- Hoseynabad-e Zeh-e Kalut
- Coordinates: 27°46′17″N 58°38′51″E﻿ / ﻿27.77139°N 58.64750°E
- Country: Iran
- Province: Kerman
- County: Jazmurian
- District: Central
- City: Zeh-e Kalut

Population (2011)
- • Total: 1,109
- Time zone: UTC+3:30 (IRST)

= Hoseynabad-e Zeh-e Kalut =

Neighborhood in Kerman province, Iran

Hoseynabad-e Zeh-e Kalut (حسين ابا دز كلوت) (Note: Also romanized as Hoseynabad-e Zeh Kalut and Ḩoseynābād-e Zeh Kalūt; also known as Ḩoseynābād) is a neighborhood in the city of Zeh-e Kalut in the Central District of Jazmurian County, Kerman province, Iran.

==Demographics==
===Population===
At the time of the 2006 National Census, Hoseynabad-e Zeh-e Kalut's population was 1,213 in 225 households, when it was a village in Jazmurian Rural District of Jazmurian District in Rudbar-e Jonubi County.
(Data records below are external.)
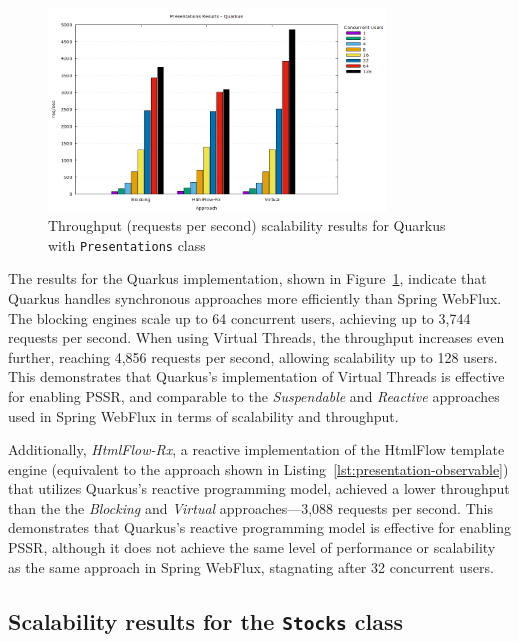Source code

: \begin{figure}[h]
     \centering
     \includegraphics[width=0.8\textwidth]{./Graphs/presentations-quarkus-jmeter.png}
     \caption{Throughput (requests per second) scalability results for Quarkus with \texttt{Presentations} class}\label{fig:presentations-quarkus-jmeter}
\end{figure}

The results for the Quarkus implementation, shown in
Figure~\ref{fig:presentations-quarkus-jmeter}, indicate that Quarkus handles
synchronous approaches more efficiently than Spring WebFlux. The blocking
engines scale up to 64 concurrent users, achieving up to 3,744 requests per
second. When using Virtual Threads, the throughput increases even further,
reaching 4,856 requests per second, allowing scalability up to 128 users. This
demonstrates that Quarkus's implementation of Virtual Threads is effective for
enabling PSSR\@, and comparable to the \textit{Suspendable} and
\textit{Reactive} approaches used in Spring WebFlux in terms of scalability and
throughput.

Additionally, \textit{HtmlFlow-Rx}, a reactive implementation of the HtmlFlow
template engine (equivalent to the approach shown in
Listing~\ref{lst:presentation-observable}) that utilizes Quarkus's reactive
programming model, achieved a lower throughput than the the \textit{Blocking}
and \textit{Virtual} approaches—3,088 requests per second. This demonstrates
that Quarkus's reactive programming model is effective for enabling PSSR\@,
although it does not achieve the same level of performance or scalability as
the same approach in Spring WebFlux, stagnating after 32 concurrent users.

\subsection{Scalability results for the \texttt{Stocks} class} \label{sec:stocks-results}

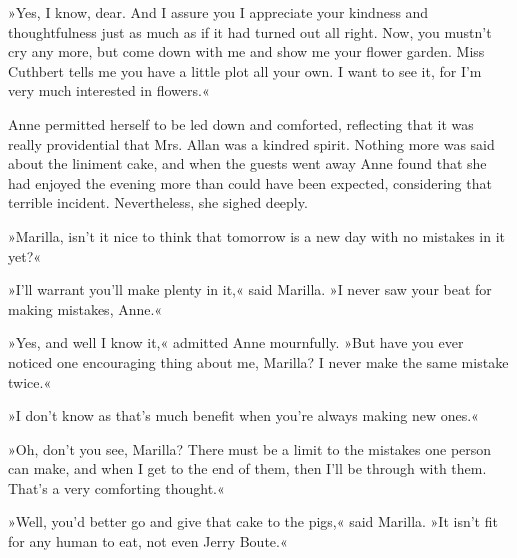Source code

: »Yes, I know, dear. And I assure you I appreciate your kindness and thoughtfulness just as much as if it had turned out all right. Now, you mustn't cry any more, but come down with me and show me your flower garden. Miss Cuthbert tells me you have a little plot all your own. I want to see it, for I'm very much interested in flowers.«

Anne permitted herself to be led down and comforted, reflecting that it was really providential that Mrs. Allan was a kindred spirit. Nothing more was said about the liniment cake, and when the guests went away Anne found that she had enjoyed the evening more than could have been expected, considering that terrible incident. Nevertheless, she sighed deeply.

»Marilla, isn't it nice to think that tomorrow is a new day with no mistakes in it yet?«

»I'll warrant you'll make plenty in it,« said Marilla. »I never saw your beat for making mistakes, Anne.«

»Yes, and well I know it,« admitted Anne mournfully. »But have you ever noticed one encouraging thing about me, Marilla? I never make the same mistake twice.«

»I don't know as that's much benefit when you're always making new ones.«

»Oh, don't you see, Marilla? There must be a limit to the mistakes one person can make, and when I get to the end of them, then I'll be through with them. That's a very comforting thought.«

»Well, you'd better go and give that cake to the pigs,« said Marilla. »It isn't fit for any human to eat, not even Jerry Boute.«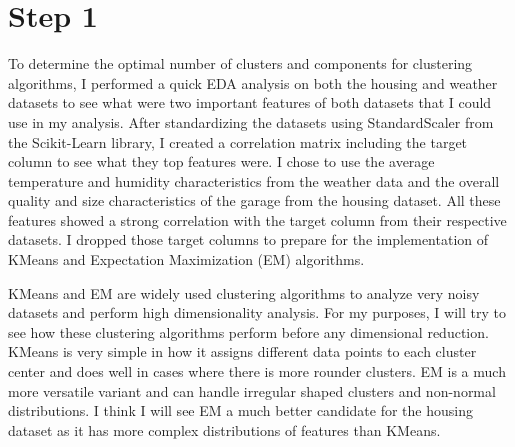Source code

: \documentclass[conference]{IEEEtran}
\begin{document}
\section{Step 1}
\par To determine the optimal number of clusters and components for clustering algorithms, I performed a quick EDA analysis on both the housing and weather datasets to see what were two important features of both datasets that I could use in my analysis. After standardizing the datasets using StandardScaler from the Scikit-Learn library, I created a correlation matrix including the target column to see what they top features were. I chose to use the average temperature and humidity characteristics from the weather data and the overall quality and size characteristics of the garage from the housing dataset. All these features showed a strong correlation with the target column from their respective datasets. I dropped those target columns to prepare for the implementation of KMeans and Expectation Maximization (EM) algorithms.
\par KMeans and EM are widely used clustering algorithms to analyze very noisy datasets and perform high dimensionality analysis. For my purposes, I will try to see how these clustering algorithms perform before any dimensional reduction. KMeans is very simple in how it assigns different data points to each cluster center and does well in cases where there is more rounder clusters. EM is a much more versatile variant and can handle irregular shaped clusters and non-normal distributions. I think I will see EM a much better candidate for the housing dataset as it has more complex distributions of features than KMeans.
\end{document}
The following census in 2011 counted 1,109 people in 255 households.

After the census, the village of Zeh-e Kalut merged with the villages of Cheraghabad-e Zeh-e Kalut, Hasanabad-e Zeh-e Kalut, and Hoseynabad-e Zeh-e Kalut, and was elevated to the status of a city.

In 2023, the district was separated from the county in the establishment of Jazmurian County. The city and the rural district were transferred to the new Central District, with Zeh-e Kalut as the county's capital.